SCOTUS and the Grapes of Wrath

Raisin ImageIf you experienced life in the 1980s or just love nostalgia, you most likely remember the dancing California Raisins or at least you heard about them through the grapevine. It all started in 1986 with a single commercial of four claymation raisins dancing and singing classic rock songs. The raisins were an instant phenomenon and they got America moving. Literally, raisins are great for the colon and help our digestion. Anyway, soon toys of the famous California Raisins were flying off the shelves. This singing quartet was everywhere. They were on shirts, hats, numerous TV commercials, TV shows, toys, and even five albums! Well, real raisins are making headlines again. Only this time, a law dating back to the Great Depression has bound up the United States Supreme Court.

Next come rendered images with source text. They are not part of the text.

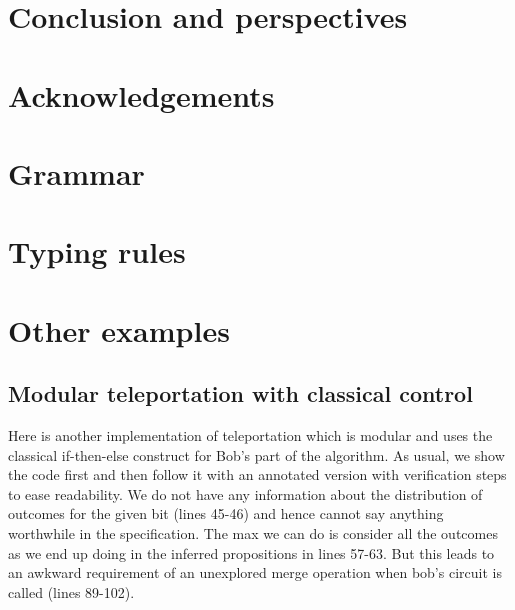 \documentclass[adraft,creativecommons]{eptcs}
\begin{document}
\section{Conclusion and perspectives}

\blindtext

\section*{Acknowledgements}
\blindtext




\appendix

\section{Grammar}


\section{Typing rules}


\section{Other examples}

\subsection{Modular teleportation with classical control}

Here is another implementation of teleportation which is modular and uses the classical if-then-else construct for Bob's part of the algorithm. As usual, we show the code first and then follow it with an annotated version with verification steps to ease readability. We do not have any information about the distribution of outcomes for the given bit (lines 45-46) and hence cannot say anything worthwhile in the specification. The max we can do is consider all the outcomes as we end up doing in the inferred propositions in lines 57-63. But this leads to an awkward requirement of an unexplored merge operation when bob's circuit is called (lines 89-102).


\end{document}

The Agricultural Marketing Agreement Act of 1937 (AMMA) was enacted to help stabilize the economy of some commodities like raisins by keeping a varying percentage of them off the market to increase raisin prices. Basic economic principles tell us that when too many raisins are produced, prices decline. In 1949, the raisin industry voted to implement a raisin marketing order. The idea was that if a percentage of raisins were kept in reserve, the raisins that go to market would bring higher prices for the growers. The raisins held back were under the administration of the Raisin Administrative Committee (RAC). Any raisin handler that didn’t comply faced a penalty.

Recently California has faced drought and often underproduction of raisins. When this act was started there were raisin producers and raisin handlers. The handlers, or those who sold the raisins, were subject to the reserve requirement. Marvin Horne, a producer and handler of raisins from Fresno CA, claimed he was exempt because he produced and processed his own raisins. He was both producer and handler. The Department of Agriculture promptly slapped a $700,000 fine on Horne!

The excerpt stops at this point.